According to the Publisher’s Weekly review of “This Time: New and Selected Poems,” the book “is remarkable for its generosity of spirit, manifested in a warm surrealism that is often turned with humor toward [Stern’s] own past.” Publisher’s Weekly goes on to compare Stern to literary titan Walt Whitman, saying “the greatest joy here lies in the excellence of Stern's longer sentences, which recall Whitman in their life-like pulse and flow, in their subtle verbal patternings that submerge rhetorical artifice beneath the breath of actual speech.” In addition to the National Book Award, the collection also won the 1996 Ruth Lilly Prize.
Keillor attributes some of Stern’s greatness to his normal upbringing in Pittsburgh, where he was born in 1925. He writes that the poet spent time “shooting pool, drinking beer, playing football, dancing and writing poetry”-activities that influenced his masterworks.

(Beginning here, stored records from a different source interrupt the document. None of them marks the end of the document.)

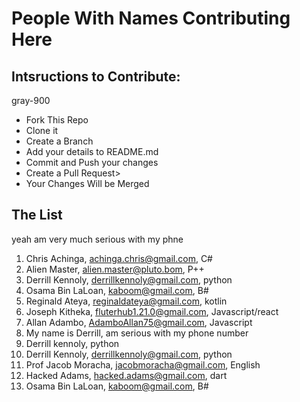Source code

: # People With Names Contributing Here

## Intsructions to Contribute:
gray-900
- Fork This Repo
- Clone it
- Create a Branch
- Add your details to README.md
- Commit and Push your changes
- Create a Pull Request>
- Your Changes Will be Merged

## The List
<!-- are you serious with your phone? -->
yeah am very much serious with my phne 

1. Chris Achinga, achinga.chris@gmail.com, C#
2. Alien Master, alien.master@pluto.bom, P++
1. Derrill Kennoly, derrillkennoly@gmail.com, python
1. Osama Bin LaLoan, kaboom@gmail.com, B#
5. Reginald Ateya, reginaldateya@gmail.com, kotlin
2. Joseph Kitheka, fluterhub1.21.0@gmail.com, Javascript/react
5. Allan Adambo, AdamboAllan75@gmail.com, Javascript
2. My name is Derrill, am serious with my phone number
3. Derrill kennoly, python
3. Derrill Kennoly, derrillkennoly@gmail.com, python
4. Prof Jacob Moracha, jacobmoracha@gmail.com, English
5. Hacked Adams, hacked.adams@gmail.com, dart
6. Osama Bin LaLoan, kaboom@gmail.com, B#
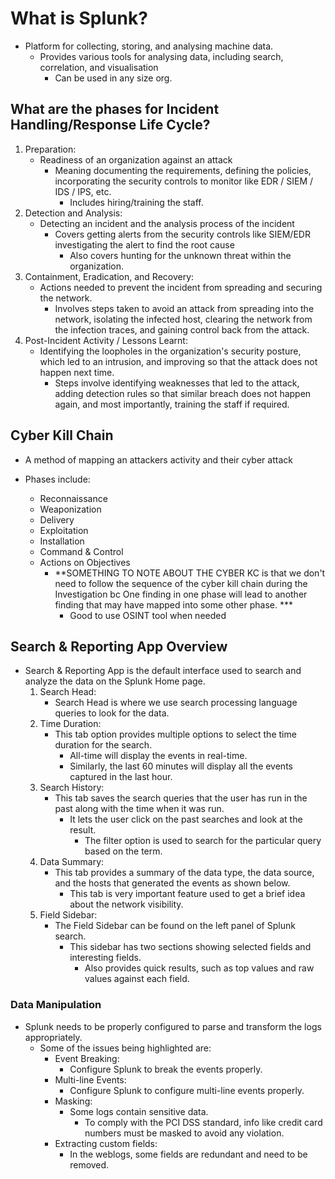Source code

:# What is Splunk?

- Platform for collecting, storing, and analysing machine data.
  - Provides various tools for analysing data, including search, correlation, and visualisation
    - Can be used in any size org.

## What are the phases for Incident Handling/Response Life Cycle?

1. Preparation:
   - Readiness of an organization against an attack
     - Meaning documenting the requirements, defining the policies, incorporating the security controls to monitor like EDR / SIEM / IDS / IPS, etc.
       - Includes hiring/training the staff.
2. Detection and Analysis:
   - Detecting an incident and the analysis process of the incident
     - Covers getting alerts from the security controls like SIEM/EDR investigating the alert to find the root cause
       - Also covers hunting for the unknown threat within the organization.
3. Containment, Eradication, and Recovery:
   - Actions needed to prevent the incident from spreading and securing the network.
     - Involves steps taken to avoid an attack from spreading into the network, isolating the infected host, clearing the network from the infection traces, and gaining control back from the attack.
4. Post-Incident Activity / Lessons Learnt:
   - Identifying the loopholes in the organization's security posture, which led to an intrusion, and improving so that the attack does not happen next time.
     - Steps involve identifying weaknesses that led to the attack, adding detection rules so that similar breach does not happen again, and most importantly, training the staff if required.

## Cyber Kill Chain

- A method of mapping an attackers activity and their cyber attack

- Phases include:
  - Reconnaissance
  - Weaponization
  - Delivery
  - Exploitation
  - Installation
  - Command & Control
  - Actions on Objectives
    - **SOMETHING TO NOTE ABOUT THE CYBER KC is that we don't need to follow the sequence of the cyber kill chain during the Investigation bc One finding in one phase will lead to another finding that may have mapped into some other phase. ***
      - Good to use OSINT tool when needed

## Search & Reporting App Overview

- Search & Reporting App is the default interface used to search and analyze the data on the Splunk Home page.
  1. Search Head:
     - Search Head is where we use search processing language queries to look for the data.
  2. Time Duration:
     - This tab option provides multiple options to select the time duration for the search.
       - All-time will display the events in real-time.
       - Similarly, the last 60 minutes will display all the events captured in the last hour.
  3. Search History:
     - This tab saves the search queries that the user has run in the past along with the time when it was run.
       - It lets the user click on the past searches and look at the result.
         - The filter option is used to search for the particular query based on the term.
  4. Data Summary:
     - This tab provides a summary of the data type, the data source, and the hosts that generated the events as shown below.
       - This tab is very important feature used to get a brief idea about the network visibility.
  5. Field Sidebar:
     - The Field Sidebar can be found on the left panel of Splunk search.
        - This sidebar has two sections showing selected fields and interesting fields.
          - Also provides quick results, such as top values and raw values against each field.

### Data Manipulation

- Splunk needs to be properly configured to parse and transform the logs appropriately.
  - Some of the issues being highlighted are:
    - Event Breaking:
      - Configure Splunk to break the events properly.
    - Multi-line Events:
      - Configure Splunk to configure multi-line events properly.
    - Masking:
      - Some logs contain sensitive data.
        - To comply with the PCI DSS standard, info like credit card numbers must be masked to avoid any violation.
    - Extracting custom fields:
      - In the weblogs, some fields are redundant and need to be removed.
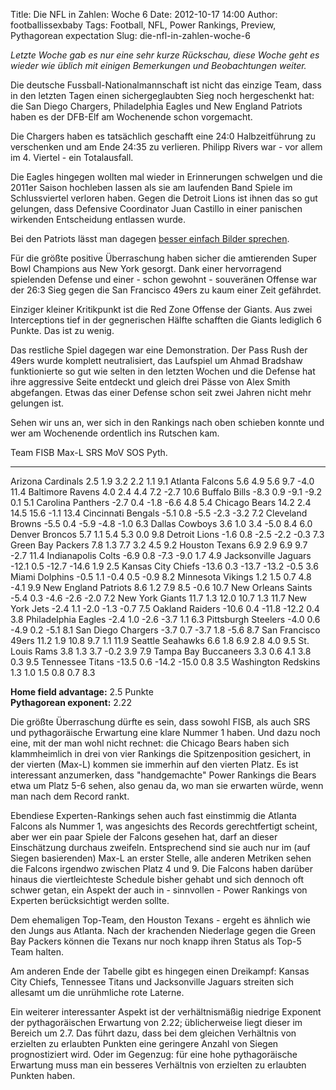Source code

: Title: Die NFL in Zahlen: Woche 6
Date: 2012-10-17 14:00
Author: footballissexbaby
Tags: Football, NFL, Power Rankings, Preview, Pythagorean expectation
Slug: die-nfl-in-zahlen-woche-6

*Letzte Woche gab es nur eine sehr kurze Rückschau, diese Woche geht es
wieder wie üblich mit einigen Bemerkungen und Beobachtungen weiter.*

Die deutsche Fussball-Nationalmannschaft ist nicht das einzige Team,
dass in den letzten Tagen einen sichergeglaubten Sieg noch hergeschenkt
hat: die San Diego Chargers, Philadelphia Eagles und New England
Patriots haben es der DFB-Elf am Wochenende schon vorgemacht.

Die Chargers haben es tatsächlich geschafft eine 24:0 Halbzeitführung zu
verschenken und am Ende 24:35 zu verlieren. Philipp Rivers war - vor
allem im 4. Viertel - ein Totalausfall.

Die Eagles hingegen wollten mal wieder in Erinnerungen schwelgen und die
2011er Saison hochleben lassen als sie am laufenden Band Spiele im
Schlussviertel verloren haben. Gegen die Detroit Lions ist ihnen das so
gut gelungen, dass Defensive Coordinator Juan Castillo in einer
panischen wirkenden Entscheidung entlassen wurde.

Bei den Patriots lässt man dagegen [besser einfach Bilder sprechen][].

Für die größte positive Überraschung haben sicher die amtierenden Super
Bowl Champions aus New York gesorgt. Dank einer hervorragend spielenden
Defense und einer - schon gewohnt - souveränen Offense war der 26:3 Sieg
gegen die San Francisco 49ers zu kaum einer Zeit gefährdet.

Einziger kleiner Kritikpunkt ist die Red Zone Offense der Giants. Aus
zwei Interceptions tief in der gegnerischen Hälfte schafften die Giants
lediglich 6 Punkte. Das ist zu wenig.

Das restliche Spiel dagegen war eine Demonstration. Der Pass Rush der
49ers wurde komplett neutralisiert, das Laufspiel um Ahmad Bradshaw
funktionierte so gut wie selten in den letzten Wochen und die Defense
hat ihre aggressive Seite entdeckt und gleich drei Pässe von Alex Smith
abgefangen. Etwas das einer Defense schon seit zwei Jahren nicht mehr
gelungen ist.

Sehen wir uns an, wer sich in den Rankings nach oben schieben konnte und
wer am Wochenende ordentlich ins Rutschen kam.

  Team                   FISB    Max-L   SRS     MoV     SOS    Pyth.
  ---------------------- ------- ------- ------- ------- ------ -------
  Arizona Cardinals      2.5     1.9     3.2     2.2     1.1    9.1
  Atlanta Falcons        5.6     4.9     5.6     9.7     -4.0   11.4
  Baltimore Ravens       4.0     2.4     4.4     7.2     -2.7   10.6
  Buffalo Bills          -8.3    0.9     -9.1    -9.2    0.1    5.1
  Carolina Panthers      -2.7    0.4     -1.8    -6.6    4.8    5.4
  Chicago Bears          14.2    2.4     14.5    15.6    -1.1   13.4
  Cincinnati Bengals     -5.1    0.8     -5.5    -2.3    -3.2   7.2
  Cleveland Browns       -5.5    0.4     -5.9    -4.8    -1.0   6.3
  Dallas Cowboys         3.6     1.0     3.4     -5.0    8.4    6.0
  Denver Broncos         5.7     1.1     5.4     5.3     0.0    9.8
  Detroit Lions          -1.6    0.8     -2.5    -2.2    -0.3   7.3
  Green Bay Packers      7.8     1.3     7.7     3.2     4.5    9.2
  Houston Texans         6.9     2.9     6.9     9.7     -2.7   11.4
  Indianapolis Colts     -6.9    0.8     -7.3    -9.0    1.7    4.9
  Jacksonville Jaguars   -12.1   0.5     -12.7   -14.6   1.9    2.5
  Kansas City Chiefs     -13.6   0.3     -13.7   -13.2   -0.5   3.6
  Miami Dolphins         -0.5    1.1     -0.4    0.5     -0.9   8.2
  Minnesota Vikings      1.2     1.5     0.7     4.8     -4.1   9.9
  New England Patriots   8.6     1.2     7.9     8.5     -0.6   10.7
  New Orleans Saints     -5.4    0.3     -4.6    -2.6    -2.0   7.2
  New York Giants        11.7    1.3     12.0    10.7    1.3    11.7
  New York Jets          -2.4    1.1     -2.0    -1.3    -0.7   7.5
  Oakland Raiders        -10.6   0.4     -11.8   -12.2   0.4    3.8
  Philadelphia Eagles    -2.4    1.0     -2.6    -3.7    1.1    6.3
  Pittsburgh Steelers    -4.0    0.6     -4.9    0.2     -5.1   8.1
  San Diego Chargers     -3.7    0.7     -3.7    1.8     -5.6   8.7
  San Francisco 49ers    11.2    1.9     10.8    9.7     1.1    11.9
  Seattle Seahawks       6.6     1.8     6.9     2.8     4.0    9.5
  St. Louis Rams         3.8     1.3     3.7     -0.2    3.9    7.9
  Tampa Bay Buccaneers   3.3     0.6     4.1     3.8     0.3    9.5
  Tennessee Titans       -13.5   0.6     -14.2   -15.0   0.8    3.5
  Washington Redskins    1.3     1.0     1.5     0.8     0.7    8.3

**Home field advantage:** 2.5 Punkte  
**Pythagorean exponent:** 2.22

Die größte Überraschung dürfte es sein, dass sowohl FISB, als auch SRS
und pythagoräische Erwartung eine klare Nummer 1 haben. Und dazu noch
eine, mit der man wohl nicht rechnet: die Chicago Bears haben sich
klammheimlich in drei von vier Rankings die Spitzenposition gesichert,
in der vierten (Max-L) kommen sie immerhin auf den vierten Platz. Es ist
interessant anzumerken, dass "handgemachte" Power Rankings die Bears
etwa um Platz 5-6 sehen, also genau da, wo man sie erwarten würde, wenn
man nach dem Record rankt.

Ebendiese Experten-Rankings sehen auch fast einstimmig die Atlanta
Falcons als Nummer 1, was angesichts des Records gerechtfertigt scheint,
aber wer ein paar Spiele der Falcons gesehen hat, darf an dieser
Einschätzung durchaus zweifeln. Entsprechend sind sie auch nur im (auf
Siegen basierenden) Max-L an erster Stelle, alle anderen Metriken sehen
die Falcons irgendwo zwischen Platz 4 und 9. Die Falcons haben darüber
hinaus die viertleichteste Schedule bisher gehabt und sich dennoch oft
schwer getan, ein Aspekt der auch in - sinnvollen - Power Rankings von
Experten berücksichtigt werden sollte.

Dem ehemaligen Top-Team, den Houston Texans - ergeht es ähnlich wie den
Jungs aus Atlanta. Nach der krachenden Niederlage gegen die Green Bay
Packers können die Texans nur noch knapp ihren Status als Top-5 Team
halten.

Am anderen Ende der Tabelle gibt es hingegen einen Dreikampf: Kansas
City Chiefs, Tennessee Titans und Jacksonville Jaguars streiten sich
allesamt um die unrühmliche rote Laterne.

Ein weiterer interessanter Aspekt ist der verhältnismäßig niedrige
Exponent der pythagoräischen Erwartung von 2.22; üblicherweise liegt
dieser im Bereich um 2.7. Das führt dazu, dass bei dem gleichen
Verhältnis von erzielten zu erlaubten Punkten eine geringere Anzahl von
Siegen prognostiziert wird. Oder im Gegenzug: für eine hohe
pythagoräische Erwartung muss man ein besseres Verhältnis von erzielten
zu erlaubten Punkten haben.

  [besser einfach Bilder sprechen]: http://live.advancednflstats.com/weekly.php?gameid2=55590&week=6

Throughout his career, Stern has held many academic positions. He has taught at Temple University, Indiana University of Pennsylvania and the Iowa Writers’ Workshop. He is the currently the distinguished poet-in-residence for Drew University’s Master of Fine Arts in Poetry program.
He earned a BA from the University of Pennsylvania in 1947 and a MA from Columbia University in 1949. He also did postgraduate work at the University of Paris until 1950.